_PROMPT_
Select, from the material below, each line with "backup" in it.

***

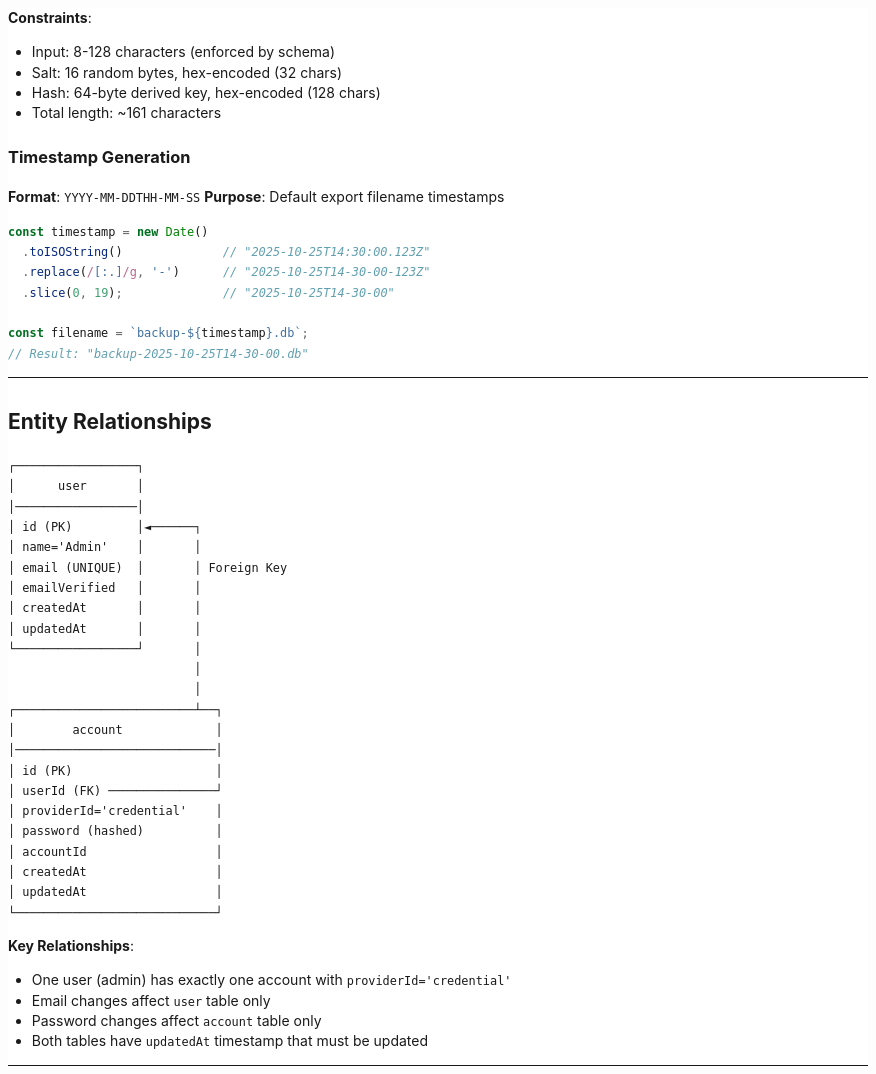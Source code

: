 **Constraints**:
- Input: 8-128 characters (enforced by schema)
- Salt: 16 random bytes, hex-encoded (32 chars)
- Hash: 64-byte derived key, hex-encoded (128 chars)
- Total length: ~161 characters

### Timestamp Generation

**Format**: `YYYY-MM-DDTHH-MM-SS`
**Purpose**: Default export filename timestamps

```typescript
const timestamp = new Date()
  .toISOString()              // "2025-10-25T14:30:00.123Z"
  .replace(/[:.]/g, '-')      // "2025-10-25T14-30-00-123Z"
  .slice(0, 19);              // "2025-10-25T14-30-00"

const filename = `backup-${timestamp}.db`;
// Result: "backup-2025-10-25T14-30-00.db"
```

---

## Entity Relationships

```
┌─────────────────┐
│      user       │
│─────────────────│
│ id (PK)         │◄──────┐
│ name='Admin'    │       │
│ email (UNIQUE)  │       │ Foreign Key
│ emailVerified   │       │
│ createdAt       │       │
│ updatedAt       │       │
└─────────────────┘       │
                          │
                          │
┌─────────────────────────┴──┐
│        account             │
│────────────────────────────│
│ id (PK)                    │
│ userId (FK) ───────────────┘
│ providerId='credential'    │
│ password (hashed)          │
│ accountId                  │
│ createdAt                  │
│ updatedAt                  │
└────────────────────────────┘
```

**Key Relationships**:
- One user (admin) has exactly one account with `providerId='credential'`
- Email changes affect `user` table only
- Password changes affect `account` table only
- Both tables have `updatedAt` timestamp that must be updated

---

***

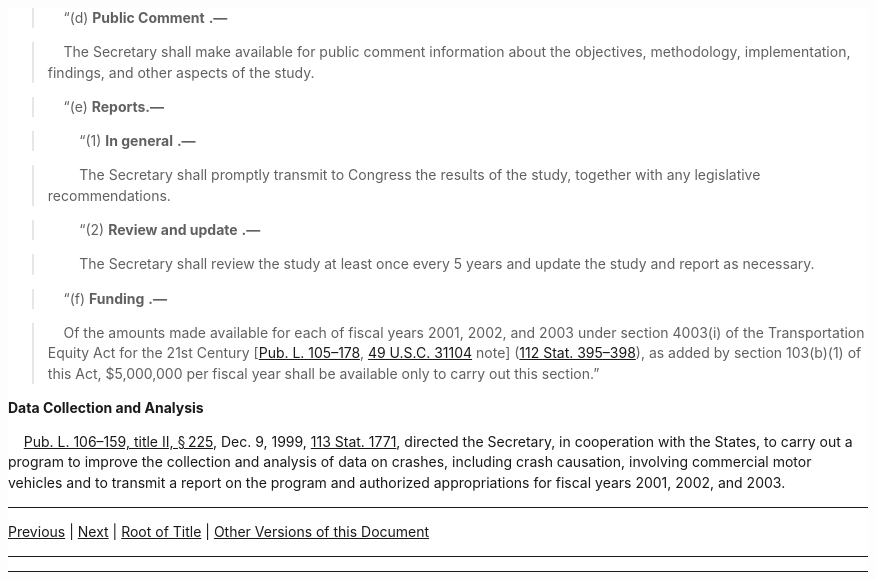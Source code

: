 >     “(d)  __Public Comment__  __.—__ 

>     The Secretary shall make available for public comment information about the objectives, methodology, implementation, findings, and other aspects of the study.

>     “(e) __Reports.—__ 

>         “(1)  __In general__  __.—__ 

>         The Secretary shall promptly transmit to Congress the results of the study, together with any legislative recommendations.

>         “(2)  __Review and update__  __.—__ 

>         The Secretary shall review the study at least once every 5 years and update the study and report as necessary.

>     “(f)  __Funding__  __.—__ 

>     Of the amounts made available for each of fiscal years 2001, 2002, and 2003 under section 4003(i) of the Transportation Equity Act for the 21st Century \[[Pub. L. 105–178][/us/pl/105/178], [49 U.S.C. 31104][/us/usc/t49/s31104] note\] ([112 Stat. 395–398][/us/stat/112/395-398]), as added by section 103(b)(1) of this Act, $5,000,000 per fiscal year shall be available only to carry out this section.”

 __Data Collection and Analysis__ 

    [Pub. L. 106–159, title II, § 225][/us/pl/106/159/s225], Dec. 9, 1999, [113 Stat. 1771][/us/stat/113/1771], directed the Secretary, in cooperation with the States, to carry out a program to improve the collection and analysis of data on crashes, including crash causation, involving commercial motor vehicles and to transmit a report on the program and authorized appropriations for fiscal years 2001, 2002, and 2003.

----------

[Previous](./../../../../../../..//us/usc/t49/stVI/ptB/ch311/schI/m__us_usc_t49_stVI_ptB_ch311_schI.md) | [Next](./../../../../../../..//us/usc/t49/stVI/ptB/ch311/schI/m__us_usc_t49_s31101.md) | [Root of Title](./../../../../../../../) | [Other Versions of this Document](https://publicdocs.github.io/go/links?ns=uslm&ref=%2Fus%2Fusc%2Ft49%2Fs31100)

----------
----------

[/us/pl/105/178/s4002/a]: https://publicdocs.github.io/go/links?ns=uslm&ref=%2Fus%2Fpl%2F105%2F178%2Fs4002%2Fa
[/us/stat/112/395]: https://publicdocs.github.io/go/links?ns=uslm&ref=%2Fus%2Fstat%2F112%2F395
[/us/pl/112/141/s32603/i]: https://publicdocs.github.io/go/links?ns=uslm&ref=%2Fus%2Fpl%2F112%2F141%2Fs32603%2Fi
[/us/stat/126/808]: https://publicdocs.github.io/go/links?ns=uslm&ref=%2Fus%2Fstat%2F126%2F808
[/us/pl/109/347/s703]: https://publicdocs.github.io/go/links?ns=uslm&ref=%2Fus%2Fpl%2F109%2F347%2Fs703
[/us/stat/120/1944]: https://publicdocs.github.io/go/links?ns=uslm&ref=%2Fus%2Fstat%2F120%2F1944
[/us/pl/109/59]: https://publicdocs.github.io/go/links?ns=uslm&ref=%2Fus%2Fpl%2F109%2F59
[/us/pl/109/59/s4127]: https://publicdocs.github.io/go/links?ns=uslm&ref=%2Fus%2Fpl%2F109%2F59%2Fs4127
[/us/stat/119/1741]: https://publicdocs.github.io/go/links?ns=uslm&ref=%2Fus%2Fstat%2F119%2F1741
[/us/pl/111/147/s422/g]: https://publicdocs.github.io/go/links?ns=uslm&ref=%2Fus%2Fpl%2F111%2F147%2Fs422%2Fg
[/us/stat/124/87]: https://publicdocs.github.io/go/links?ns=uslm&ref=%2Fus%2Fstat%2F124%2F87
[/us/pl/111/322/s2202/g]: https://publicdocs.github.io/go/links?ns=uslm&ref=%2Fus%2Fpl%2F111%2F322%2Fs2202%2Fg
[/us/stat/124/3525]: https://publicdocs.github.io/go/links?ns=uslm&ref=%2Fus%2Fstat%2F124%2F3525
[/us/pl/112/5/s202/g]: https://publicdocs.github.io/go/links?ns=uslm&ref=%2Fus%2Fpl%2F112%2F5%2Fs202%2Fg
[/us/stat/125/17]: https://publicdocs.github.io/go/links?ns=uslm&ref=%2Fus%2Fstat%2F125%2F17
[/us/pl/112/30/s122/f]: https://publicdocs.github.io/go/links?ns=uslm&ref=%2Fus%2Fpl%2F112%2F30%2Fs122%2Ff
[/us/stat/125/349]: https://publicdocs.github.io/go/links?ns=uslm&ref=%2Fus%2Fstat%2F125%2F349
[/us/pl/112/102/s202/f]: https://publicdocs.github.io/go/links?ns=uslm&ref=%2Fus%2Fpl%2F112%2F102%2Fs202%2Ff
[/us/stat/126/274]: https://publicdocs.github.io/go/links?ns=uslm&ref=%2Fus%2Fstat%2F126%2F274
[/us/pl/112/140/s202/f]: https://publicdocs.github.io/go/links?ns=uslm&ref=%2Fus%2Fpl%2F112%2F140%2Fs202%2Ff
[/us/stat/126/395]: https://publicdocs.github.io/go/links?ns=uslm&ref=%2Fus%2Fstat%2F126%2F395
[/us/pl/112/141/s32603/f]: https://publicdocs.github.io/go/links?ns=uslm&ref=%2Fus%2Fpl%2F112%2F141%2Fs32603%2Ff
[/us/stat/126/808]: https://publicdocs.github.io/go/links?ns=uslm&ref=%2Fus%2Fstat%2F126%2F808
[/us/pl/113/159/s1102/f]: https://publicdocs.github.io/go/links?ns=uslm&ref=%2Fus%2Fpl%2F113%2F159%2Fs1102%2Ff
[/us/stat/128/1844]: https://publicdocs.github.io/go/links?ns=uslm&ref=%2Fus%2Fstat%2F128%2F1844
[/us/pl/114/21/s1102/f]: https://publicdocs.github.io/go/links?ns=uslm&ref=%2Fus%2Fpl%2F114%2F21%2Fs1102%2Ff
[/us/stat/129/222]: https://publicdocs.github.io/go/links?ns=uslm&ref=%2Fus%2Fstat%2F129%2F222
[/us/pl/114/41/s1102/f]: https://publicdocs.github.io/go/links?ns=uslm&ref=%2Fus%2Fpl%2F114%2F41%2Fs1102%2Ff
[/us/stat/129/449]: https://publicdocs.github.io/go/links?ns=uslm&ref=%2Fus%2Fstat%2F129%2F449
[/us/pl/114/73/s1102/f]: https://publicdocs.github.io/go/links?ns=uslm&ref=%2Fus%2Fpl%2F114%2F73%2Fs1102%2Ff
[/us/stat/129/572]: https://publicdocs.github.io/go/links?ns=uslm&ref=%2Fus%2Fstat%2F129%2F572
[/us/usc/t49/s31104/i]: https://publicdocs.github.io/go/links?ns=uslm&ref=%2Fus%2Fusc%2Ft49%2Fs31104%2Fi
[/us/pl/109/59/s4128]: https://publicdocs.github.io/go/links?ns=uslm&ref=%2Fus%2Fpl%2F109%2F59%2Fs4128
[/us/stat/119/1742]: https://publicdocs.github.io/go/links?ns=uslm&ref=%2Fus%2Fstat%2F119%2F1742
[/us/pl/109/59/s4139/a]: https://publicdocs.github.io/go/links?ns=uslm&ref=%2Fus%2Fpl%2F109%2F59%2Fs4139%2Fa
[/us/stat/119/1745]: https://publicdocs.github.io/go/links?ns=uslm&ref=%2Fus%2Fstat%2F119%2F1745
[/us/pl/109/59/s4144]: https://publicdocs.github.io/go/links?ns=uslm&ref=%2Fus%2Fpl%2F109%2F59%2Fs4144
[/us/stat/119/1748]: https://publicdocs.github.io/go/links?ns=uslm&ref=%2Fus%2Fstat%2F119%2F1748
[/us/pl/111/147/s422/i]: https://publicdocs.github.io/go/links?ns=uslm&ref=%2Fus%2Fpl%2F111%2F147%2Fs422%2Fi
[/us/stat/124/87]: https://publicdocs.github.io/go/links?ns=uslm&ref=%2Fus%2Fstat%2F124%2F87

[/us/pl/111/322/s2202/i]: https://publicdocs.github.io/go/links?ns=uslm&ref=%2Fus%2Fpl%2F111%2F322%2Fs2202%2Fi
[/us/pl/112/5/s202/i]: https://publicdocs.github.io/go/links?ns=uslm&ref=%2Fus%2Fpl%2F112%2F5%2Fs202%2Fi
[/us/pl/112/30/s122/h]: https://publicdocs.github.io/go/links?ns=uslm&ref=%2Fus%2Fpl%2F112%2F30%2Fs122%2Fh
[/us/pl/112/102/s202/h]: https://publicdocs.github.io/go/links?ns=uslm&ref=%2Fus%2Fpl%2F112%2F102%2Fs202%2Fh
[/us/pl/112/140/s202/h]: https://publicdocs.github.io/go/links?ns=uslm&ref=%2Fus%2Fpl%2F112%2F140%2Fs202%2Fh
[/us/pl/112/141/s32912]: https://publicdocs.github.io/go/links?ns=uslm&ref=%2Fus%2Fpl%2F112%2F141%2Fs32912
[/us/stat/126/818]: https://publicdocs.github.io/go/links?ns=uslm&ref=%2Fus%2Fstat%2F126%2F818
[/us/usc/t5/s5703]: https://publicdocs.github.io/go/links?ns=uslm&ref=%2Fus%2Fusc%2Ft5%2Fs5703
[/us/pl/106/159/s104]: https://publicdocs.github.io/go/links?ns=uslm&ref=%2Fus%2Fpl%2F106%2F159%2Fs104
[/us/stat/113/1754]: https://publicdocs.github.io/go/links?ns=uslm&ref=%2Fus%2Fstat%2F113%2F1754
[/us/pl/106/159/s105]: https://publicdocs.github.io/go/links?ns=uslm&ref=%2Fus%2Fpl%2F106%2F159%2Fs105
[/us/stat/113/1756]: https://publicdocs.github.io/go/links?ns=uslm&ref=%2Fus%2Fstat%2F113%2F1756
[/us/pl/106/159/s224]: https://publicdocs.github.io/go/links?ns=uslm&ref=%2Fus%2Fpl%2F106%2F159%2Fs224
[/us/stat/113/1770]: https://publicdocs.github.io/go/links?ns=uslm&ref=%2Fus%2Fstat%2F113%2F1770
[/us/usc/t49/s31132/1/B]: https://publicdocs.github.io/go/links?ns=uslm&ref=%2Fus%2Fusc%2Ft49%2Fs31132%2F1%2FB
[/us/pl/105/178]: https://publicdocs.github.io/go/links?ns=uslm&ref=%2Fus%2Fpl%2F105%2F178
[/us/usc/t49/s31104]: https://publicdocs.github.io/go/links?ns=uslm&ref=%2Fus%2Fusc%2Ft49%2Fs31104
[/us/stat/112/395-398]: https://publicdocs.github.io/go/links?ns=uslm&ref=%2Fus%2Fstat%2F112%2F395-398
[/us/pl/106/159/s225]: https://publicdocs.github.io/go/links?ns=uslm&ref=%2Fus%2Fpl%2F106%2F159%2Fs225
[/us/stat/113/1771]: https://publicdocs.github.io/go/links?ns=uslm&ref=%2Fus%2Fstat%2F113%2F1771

***

_ANSWER TO THE PROBLEM_
const filename = `backup-${timestamp}.db`;
// Result: "backup-2025-10-25T14-30-00.db"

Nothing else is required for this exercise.